Oprah Winfrey speaks during the commemoration of the 50th anniversary of the March on Washington, in 2013. (Kevin Lamarque/Reuters)

On the one hand, when Oprah speaks, the crops flourish. Hearts grow three sizes, baby rabbits open their eyes, the crocuses emerge from the frozen earth, distant music can be heard on the soft wind and it is springtime at long last.

On the other hand, Oprah is a celebrity candidate with no executive experience.

On the one hand, Oprah is an inspirational figure who has had to work hard for everything she has achieved, and she knows how to string a sentence together and tell a story that is not about herself, which is what she so ably did at the Golden Globes on Sunday night as she received the Cecil B. DeMille Award, which is why this conversation about Oprah 2020 is even happening.

On the other hand, why is it that anytime someone uses their platform to lift up another person’s story, we assume that it must be because they are running for something?

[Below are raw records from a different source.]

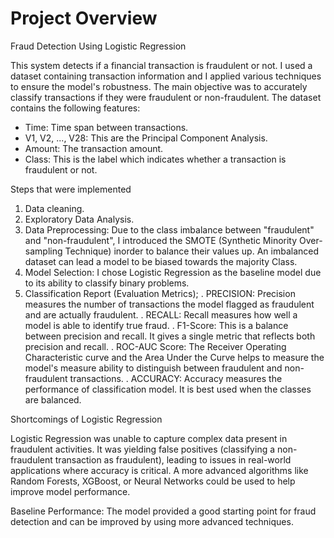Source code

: # Project Overview 


Fraud Detection Using Logistic Regression

This system detects if a financial transaction is fraudulent or not. I used a dataset containing transaction information and I applied various techniques to ensure the model's robustness. The main objective was to accurately classify transactions if they were fraudulent or non-fraudulent. The dataset contains the following features:

* Time: Time span between transactions.
* V1, V2, ..., V28: This are the Principal Component Analysis.
* Amount: The transaction amount.
* Class: This is the label which indicates whether a transaction is fraudulent or not.

Steps that were implemented 

1. Data cleaning.
2. Exploratory Data Analysis.  
3. Data Preprocessing: Due to the class imbalance between "fraudulent" and "non-fraudulent", I introduced the SMOTE (Synthetic Minority Over-sampling Technique) inorder to balance their values up. An imbalanced dataset can lead a model to be biased towards the majority Class. 
4. Model Selection: I chose Logistic Regression as the baseline model due to its ability to classify binary problems. 
5. Classification Report (Evaluation Metrics);
.   PRECISION: Precision measures the number of transactions the model flagged as fraudulent and are actually fraudulent. 
.   RECALL: Recall measures how well a model is able to identify true fraud. 
.  F1-Score: This is a balance between precision and recall. It gives a single metric that reflects both precision and recall. 
.  ROC-AUC Score: The Receiver Operating Characteristic curve and the Area Under the Curve helps to measure the model's measure ability to distinguish between fraudulent and non-fraudulent transactions.
. ACCURACY: Accuracy measures the performance of classification model. It is best used when the classes are balanced.


Shortcomings of Logistic Regression

Logistic Regression was unable to capture complex data present in fraudulent activities. It was yielding false positives (classifying a non-fraudulent transaction as fraudulent), leading to issues in real-world applications where accuracy is critical.
A more advanced algorithms like Random Forests, XGBoost, or Neural Networks could be used to help improve model performance.

Baseline Performance: The model provided a good starting point for fraud detection and can be improved by using more advanced techniques.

On the one hand, Oprah is willing to serve if it is the people’s will. (At least, that is what Stedman said, and he ought to know.)

On the other hand, in order to serve, she will have to run for office, and the the interval between someone being a viable candidate and the public discovering that she is in fact a nightmarish elitist who once lovingly caressed the hand of the true JonBenet Ramsey killer is known as a “primary.”

On the one hand, Oprah is more presidential than Donald Trump.

On the other hand, there is a case to be made that the pretzel George W. Bush briefly choked on is more presidential than Donald Trump.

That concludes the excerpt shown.